Черт ее дери, она все же повела меня к гробу!
Мне жутко смотреть: мой папа, такой морщинистый и белолицый, был будто врыт в такие же белые, как и его кожа, покрывала; труп его был таким чужим, непохожим, что казалось, хоронили абсолютно другого человека. Эта мысль преследует меня теперь: а что, если не он лежал в гробу, что, если настоящий Олег Конев, Седой, придет отомстить? Да нет, бред. За него будут мстить теперь только если представители закона.
Все попрощались, молоток забивает гвозди. Этот звук, расходившийся от гроба, был таким едким, железно оповещал о том, что больше этого человека не увидит никто и никогда. Гробовщики спускают ящик с телом в промерзлую землю. Самый дешевый ящик из всех возможных. Потому что денег нет. Как обычно.
Очередная карусель потянулась: надо кинуть землю в могилу в знак последнего прощания. Этот звук еще хуже, чем тот, что издавали гвозди. Я не могу больше все это слышать. Эти лютые звуки уходящего в забвение человека на фоне тишины разъедают мой мозг и разрывают душу.
Наконец-то, закончилось. Гробовщики делают последние движения с лопатами в руках, вставляют табличку, на которой написано, что Олег Конев был рожден 1 марта 1971 года и скончался в возрасте пятидесяти двух лет. Самая дешевая табличка, даже дата смерти на ней не уместилась. Ни ограды, ни креста. Цветов кот наплакал. Мама положила венок, который купил ее муж; Настя и Вика (вторая такая же подруга отца, которая непонятно зачем с ним возилась) положили венок от себя, соседи по лестничной клетке кинули пару гвоздик, а остальные, что остальные… Всплакнули, повздыхали и разошлись, чтобы поскорее нажраться водки за упокой бывшего собутыльника. Конечно, я слышала в толпе осуждения в свой адрес, ведь многие уже знали, что я имела к его смерти какое-то отношение, только не знали, какое именно. Я не обратила на это никакого внимания. Были и те, кто жалел меня. Спасибо им, мне это было необходимо.
Сначала попыталась меня увезти мама , потом Настя с Викой. Я не хотела никого видеть, ни с кем идти. Мне просто хотелось побыть одной на этом пустынном кладбище, внушающем тревогу и страх. Мне уже шестнадцать, я самостоятельная, могу как-нибудь добраться до города.

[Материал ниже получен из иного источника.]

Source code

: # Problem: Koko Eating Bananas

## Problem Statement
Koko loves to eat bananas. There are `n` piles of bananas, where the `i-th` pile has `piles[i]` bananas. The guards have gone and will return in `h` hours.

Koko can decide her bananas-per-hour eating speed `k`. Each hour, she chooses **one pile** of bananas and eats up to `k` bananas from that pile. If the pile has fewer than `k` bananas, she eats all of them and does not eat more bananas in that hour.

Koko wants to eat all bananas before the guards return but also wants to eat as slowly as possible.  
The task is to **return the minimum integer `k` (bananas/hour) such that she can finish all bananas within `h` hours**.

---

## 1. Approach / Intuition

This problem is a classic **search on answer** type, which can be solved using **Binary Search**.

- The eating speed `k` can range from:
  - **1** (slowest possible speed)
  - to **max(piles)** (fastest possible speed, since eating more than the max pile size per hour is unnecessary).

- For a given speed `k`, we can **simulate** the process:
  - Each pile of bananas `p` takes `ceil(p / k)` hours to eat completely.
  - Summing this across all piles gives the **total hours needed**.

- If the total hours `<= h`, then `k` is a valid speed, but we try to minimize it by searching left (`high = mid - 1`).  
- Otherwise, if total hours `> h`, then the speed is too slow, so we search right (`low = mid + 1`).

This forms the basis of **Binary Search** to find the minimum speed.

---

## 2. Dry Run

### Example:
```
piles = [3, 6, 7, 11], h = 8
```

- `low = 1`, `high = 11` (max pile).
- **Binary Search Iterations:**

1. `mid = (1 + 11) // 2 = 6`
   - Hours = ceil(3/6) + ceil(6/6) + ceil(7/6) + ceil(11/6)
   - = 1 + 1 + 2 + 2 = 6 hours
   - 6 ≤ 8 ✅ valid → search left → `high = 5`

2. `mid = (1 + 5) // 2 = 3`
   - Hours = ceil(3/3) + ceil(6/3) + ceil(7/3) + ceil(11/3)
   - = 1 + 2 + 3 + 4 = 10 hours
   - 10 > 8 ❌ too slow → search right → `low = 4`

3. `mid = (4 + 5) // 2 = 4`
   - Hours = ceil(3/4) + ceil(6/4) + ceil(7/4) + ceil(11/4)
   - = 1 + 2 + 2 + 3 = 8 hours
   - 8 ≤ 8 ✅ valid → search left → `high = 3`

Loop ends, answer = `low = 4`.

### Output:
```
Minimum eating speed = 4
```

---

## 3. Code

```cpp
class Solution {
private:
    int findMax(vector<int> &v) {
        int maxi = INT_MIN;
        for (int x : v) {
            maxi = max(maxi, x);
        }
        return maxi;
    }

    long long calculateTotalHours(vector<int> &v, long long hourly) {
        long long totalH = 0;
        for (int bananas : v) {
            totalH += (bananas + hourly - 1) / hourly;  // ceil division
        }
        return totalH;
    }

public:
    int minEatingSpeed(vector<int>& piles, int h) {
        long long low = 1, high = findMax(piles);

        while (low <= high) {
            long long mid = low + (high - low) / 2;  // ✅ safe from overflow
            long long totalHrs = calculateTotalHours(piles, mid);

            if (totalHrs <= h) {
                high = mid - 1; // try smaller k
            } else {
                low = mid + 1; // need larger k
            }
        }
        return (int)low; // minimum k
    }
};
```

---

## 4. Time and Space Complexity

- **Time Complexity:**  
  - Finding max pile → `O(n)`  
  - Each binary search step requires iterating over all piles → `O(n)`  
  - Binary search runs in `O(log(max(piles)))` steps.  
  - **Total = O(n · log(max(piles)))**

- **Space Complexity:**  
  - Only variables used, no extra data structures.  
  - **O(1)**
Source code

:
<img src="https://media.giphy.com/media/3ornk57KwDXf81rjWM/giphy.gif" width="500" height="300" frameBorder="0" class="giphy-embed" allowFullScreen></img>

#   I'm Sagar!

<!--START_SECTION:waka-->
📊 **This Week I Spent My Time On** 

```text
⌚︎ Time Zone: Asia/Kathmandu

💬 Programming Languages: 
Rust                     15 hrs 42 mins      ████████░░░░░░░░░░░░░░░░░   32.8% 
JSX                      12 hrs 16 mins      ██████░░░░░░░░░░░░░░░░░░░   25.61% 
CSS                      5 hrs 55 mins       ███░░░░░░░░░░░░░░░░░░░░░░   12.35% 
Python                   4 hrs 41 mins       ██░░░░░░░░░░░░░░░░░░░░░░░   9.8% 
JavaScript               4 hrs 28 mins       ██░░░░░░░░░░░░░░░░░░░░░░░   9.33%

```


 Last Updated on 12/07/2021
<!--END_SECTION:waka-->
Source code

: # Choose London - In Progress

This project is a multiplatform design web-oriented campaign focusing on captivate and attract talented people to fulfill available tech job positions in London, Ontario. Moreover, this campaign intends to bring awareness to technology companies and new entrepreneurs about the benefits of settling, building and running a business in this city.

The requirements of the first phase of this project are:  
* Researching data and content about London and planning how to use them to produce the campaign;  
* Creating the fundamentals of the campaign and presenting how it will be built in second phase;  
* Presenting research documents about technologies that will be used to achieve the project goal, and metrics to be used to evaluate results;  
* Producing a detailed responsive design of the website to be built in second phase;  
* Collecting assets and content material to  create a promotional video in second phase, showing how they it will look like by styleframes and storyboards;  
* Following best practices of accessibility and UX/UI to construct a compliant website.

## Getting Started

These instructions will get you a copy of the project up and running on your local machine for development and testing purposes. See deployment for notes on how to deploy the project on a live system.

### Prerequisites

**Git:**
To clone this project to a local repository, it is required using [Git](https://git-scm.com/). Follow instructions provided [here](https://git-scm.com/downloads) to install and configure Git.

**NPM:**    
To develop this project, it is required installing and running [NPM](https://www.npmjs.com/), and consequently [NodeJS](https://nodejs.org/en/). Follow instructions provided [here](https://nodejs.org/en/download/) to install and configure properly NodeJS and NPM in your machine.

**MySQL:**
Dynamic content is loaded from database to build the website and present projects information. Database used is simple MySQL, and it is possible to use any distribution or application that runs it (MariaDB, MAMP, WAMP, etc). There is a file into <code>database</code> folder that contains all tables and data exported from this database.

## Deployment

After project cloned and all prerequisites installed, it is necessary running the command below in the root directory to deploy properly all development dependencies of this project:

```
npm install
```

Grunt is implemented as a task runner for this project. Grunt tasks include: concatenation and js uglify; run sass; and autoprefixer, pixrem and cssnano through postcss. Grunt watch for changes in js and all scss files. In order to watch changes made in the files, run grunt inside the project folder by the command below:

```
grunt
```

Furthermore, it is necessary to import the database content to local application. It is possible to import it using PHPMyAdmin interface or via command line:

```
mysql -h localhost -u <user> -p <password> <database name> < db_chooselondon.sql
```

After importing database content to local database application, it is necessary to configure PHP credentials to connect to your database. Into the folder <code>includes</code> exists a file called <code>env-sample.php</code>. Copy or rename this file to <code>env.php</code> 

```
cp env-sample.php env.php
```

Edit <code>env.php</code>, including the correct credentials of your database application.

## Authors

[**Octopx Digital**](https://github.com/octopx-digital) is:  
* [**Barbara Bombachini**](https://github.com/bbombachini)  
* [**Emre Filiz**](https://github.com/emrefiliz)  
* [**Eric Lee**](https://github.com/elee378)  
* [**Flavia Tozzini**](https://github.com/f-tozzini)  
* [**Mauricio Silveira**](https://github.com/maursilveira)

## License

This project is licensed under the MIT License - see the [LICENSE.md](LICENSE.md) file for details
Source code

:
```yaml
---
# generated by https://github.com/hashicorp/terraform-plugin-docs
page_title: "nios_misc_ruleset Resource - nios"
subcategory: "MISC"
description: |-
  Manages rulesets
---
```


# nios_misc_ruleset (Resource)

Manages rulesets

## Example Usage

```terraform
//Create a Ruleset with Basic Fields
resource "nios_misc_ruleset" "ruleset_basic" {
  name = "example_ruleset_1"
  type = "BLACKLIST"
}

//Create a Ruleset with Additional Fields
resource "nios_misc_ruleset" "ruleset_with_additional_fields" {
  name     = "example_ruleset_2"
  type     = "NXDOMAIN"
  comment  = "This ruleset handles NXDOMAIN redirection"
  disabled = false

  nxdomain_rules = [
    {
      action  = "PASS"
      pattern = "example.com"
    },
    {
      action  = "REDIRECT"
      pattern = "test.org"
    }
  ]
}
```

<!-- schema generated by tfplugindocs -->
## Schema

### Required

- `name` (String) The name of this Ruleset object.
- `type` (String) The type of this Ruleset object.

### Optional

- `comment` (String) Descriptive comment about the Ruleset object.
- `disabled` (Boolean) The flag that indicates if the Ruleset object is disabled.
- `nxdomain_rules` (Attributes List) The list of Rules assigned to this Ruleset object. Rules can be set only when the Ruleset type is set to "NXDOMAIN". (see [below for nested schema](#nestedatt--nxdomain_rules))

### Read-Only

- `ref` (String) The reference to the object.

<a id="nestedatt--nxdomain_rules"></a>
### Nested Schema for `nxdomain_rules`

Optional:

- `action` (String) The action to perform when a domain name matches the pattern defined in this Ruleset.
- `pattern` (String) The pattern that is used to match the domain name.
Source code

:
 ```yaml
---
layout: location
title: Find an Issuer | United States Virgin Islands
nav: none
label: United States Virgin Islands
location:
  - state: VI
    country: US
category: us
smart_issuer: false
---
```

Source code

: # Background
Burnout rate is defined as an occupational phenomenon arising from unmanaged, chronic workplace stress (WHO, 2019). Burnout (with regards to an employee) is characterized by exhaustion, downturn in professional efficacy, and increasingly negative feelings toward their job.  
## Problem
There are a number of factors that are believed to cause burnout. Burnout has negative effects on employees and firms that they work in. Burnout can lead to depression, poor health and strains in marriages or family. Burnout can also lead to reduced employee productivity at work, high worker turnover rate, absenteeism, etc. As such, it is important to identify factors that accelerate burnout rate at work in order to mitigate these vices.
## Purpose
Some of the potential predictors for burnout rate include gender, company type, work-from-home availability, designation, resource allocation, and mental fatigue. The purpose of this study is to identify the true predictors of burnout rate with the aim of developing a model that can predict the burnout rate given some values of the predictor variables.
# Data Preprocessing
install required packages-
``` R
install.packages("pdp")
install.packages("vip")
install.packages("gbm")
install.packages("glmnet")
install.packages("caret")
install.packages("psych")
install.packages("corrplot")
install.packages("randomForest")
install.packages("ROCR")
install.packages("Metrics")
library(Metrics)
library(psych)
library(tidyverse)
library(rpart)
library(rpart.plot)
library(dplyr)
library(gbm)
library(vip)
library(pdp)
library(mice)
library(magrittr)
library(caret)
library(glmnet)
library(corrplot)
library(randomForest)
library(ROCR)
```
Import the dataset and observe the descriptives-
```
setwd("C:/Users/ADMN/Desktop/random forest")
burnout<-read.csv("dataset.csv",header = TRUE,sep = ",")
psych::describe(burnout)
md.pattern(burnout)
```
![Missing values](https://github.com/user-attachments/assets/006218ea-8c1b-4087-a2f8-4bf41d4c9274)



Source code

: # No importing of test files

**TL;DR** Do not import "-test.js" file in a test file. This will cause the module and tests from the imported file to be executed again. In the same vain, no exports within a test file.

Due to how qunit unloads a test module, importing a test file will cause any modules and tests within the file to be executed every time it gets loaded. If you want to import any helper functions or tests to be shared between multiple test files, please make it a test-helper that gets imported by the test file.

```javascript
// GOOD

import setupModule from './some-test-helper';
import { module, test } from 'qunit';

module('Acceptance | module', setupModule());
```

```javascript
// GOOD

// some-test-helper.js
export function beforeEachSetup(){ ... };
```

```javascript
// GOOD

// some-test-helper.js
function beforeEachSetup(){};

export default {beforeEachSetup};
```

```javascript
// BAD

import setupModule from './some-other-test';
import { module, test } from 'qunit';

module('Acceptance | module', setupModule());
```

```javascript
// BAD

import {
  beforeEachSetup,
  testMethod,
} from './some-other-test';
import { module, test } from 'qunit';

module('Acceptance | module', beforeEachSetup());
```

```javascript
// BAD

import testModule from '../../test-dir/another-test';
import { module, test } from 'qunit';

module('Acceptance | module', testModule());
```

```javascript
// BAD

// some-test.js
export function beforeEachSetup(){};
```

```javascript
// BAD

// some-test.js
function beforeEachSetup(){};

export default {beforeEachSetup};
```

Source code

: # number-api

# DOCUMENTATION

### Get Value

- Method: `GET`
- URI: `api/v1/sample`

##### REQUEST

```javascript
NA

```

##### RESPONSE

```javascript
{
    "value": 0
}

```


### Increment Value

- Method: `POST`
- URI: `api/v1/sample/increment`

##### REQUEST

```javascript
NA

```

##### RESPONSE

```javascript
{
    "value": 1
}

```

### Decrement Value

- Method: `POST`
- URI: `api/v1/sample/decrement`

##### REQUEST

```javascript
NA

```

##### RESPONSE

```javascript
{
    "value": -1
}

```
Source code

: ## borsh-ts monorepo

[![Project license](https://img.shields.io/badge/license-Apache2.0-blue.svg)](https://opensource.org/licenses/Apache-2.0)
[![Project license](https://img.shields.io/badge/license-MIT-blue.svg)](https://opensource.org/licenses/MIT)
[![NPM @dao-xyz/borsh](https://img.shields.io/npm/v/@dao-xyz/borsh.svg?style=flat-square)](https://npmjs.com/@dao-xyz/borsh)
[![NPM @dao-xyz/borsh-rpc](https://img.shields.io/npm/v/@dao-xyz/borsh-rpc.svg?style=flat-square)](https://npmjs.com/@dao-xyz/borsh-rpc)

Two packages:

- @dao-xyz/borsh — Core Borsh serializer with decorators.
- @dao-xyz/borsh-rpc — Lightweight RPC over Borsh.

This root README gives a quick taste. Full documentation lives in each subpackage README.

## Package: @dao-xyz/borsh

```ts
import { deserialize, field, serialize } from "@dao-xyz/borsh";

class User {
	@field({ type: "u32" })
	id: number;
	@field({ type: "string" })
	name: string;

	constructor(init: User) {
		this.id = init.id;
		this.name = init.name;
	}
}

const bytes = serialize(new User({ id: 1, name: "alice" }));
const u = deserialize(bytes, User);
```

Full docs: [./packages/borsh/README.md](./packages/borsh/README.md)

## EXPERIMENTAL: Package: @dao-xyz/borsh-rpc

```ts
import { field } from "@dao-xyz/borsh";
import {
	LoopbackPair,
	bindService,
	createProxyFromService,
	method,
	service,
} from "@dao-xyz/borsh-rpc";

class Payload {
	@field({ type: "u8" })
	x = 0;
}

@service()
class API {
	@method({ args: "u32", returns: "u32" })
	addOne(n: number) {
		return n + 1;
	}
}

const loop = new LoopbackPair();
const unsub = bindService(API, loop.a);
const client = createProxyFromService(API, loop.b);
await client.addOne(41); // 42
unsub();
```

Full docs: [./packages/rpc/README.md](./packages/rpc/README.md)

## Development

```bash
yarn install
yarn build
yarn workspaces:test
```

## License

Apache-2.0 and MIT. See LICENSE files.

Все разбрелись. Я села на холодную лавку у соседней могилы и уперлась глазами в эту мерзкую табличку с именем моего отца. Фамилию написали, глупые. Надо было погоняло – Седой. Сколько себя помню, практически каждый звал его именно так. Редко к нему обращались по имени, а он и не протестовал, потому что все молодился.
Я сидела одна и думала, что же дальше со мной будет. Ничего хорошего. Из худшего – меня посадят. Может быть, пронесет. Я не думала о том, что у меня больше нет отца, с которым я провела всю свою жизнь. Я думала о том, как моя и без того хромая жизнь искалечена с момента его смерти. Глухой страх за собственное будущее сковывал. Я так боялась, что меня ничего теперь не ждет, кроме пустоты.
Я чудовище: даже не плачу по собственному отцу. Может, потому что он сам все так устроил? Кем был мой отец? Нахлебник практически всю свою жизнь, избивавший престарелых родителей и брата-инвалида; садист, издевавшийся над женщинами, почему от него и ушла моя мать; алкоголик, пьющий паленую водку. Он относился плохо ко всем родным, ко всем, кто мог бы его искренне любить. Зато он был отличным другом. Рубаха-парень, готовый продать ради кого-то последние трусы. Мы жили впроголодь, но его дом всегда был открыт, а сам папаша был готов отдать последние деньги, даже взять кредит в любую минуту, если такое было необходимо всем тем, кто громко звал себя его друзьями. Я с самого раннего детства почти ежедневно наблюдала у себя дома пьяные морды, блюющих людей, голых женщин, вонючих мужчин. Громкая музыка с утра до ночи, с ночи до утра мешала мне спать. Вместо еды в холодильнике была водка.